A recurrent problem I’ve found when analysing my data is that of trying to interpret 3-way interactions in multiple regression models. As always, the mantra of PLOT YOUR DATA* holds true: ggplot2 is particularly helpful for this type of visualisation, especially using facets (I will cover this in a later post). Easier said than done, though, when all three predictor variables are continuous. How do interactions between continuous variables work, and how can we plot them?

First, let’s think of a simple example: consider a response such as the time a person takes to run 100m.
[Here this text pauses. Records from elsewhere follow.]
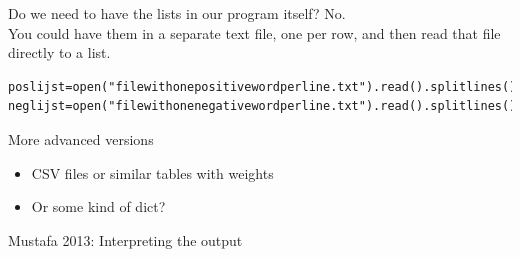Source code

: \documentclass{beamer}
\begin{document}
\begin{frame}[fragile]{Do we need to have the lists in our program itself?}
No.\\
You could have them in a separate text file, one per row, and then read that file directly to a list.\\
\begin{lstlisting}
poslijst=open("filewithonepositivewordperline.txt").read().splitlines()
neglijst=open("filewithonenegativewordperline.txt").read().splitlines()
\end{lstlisting}
\end{frame}


{
\begin{frame}[plain]
\end{frame}
}


\begin{frame}{More advanced versions}
\begin{itemize}
\item CSV files or similar tables with weights
\item Or some kind of dict?
\end{itemize}
\end{frame}

{
\begin{frame}[plain]
\end{frame}
\begin{frame}[plain]
\end{frame}
}



\begin{frame}{Mustafa 2013: Interpreting the output}

\begin{columns}
\end{columns}
\end{frame}
\end{document}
We might expect that height would have a significant effect, with taller people covering the ground more quickly. A continuous by continuous interaction (two-way) would mean that the effect of height on 100m time depends on another continuous variable – for example, weight. A significant height x weight interaction would mean that the slope of height on 100m time changes as weight changes: the effect of height might be mitigated at heavier weights. Already, this is getting a little tricky to visualise in your head, so what about when we add in another predictor (e.g. age, resting heart rate, volume of beer** consumed the night before, that kind of thing)?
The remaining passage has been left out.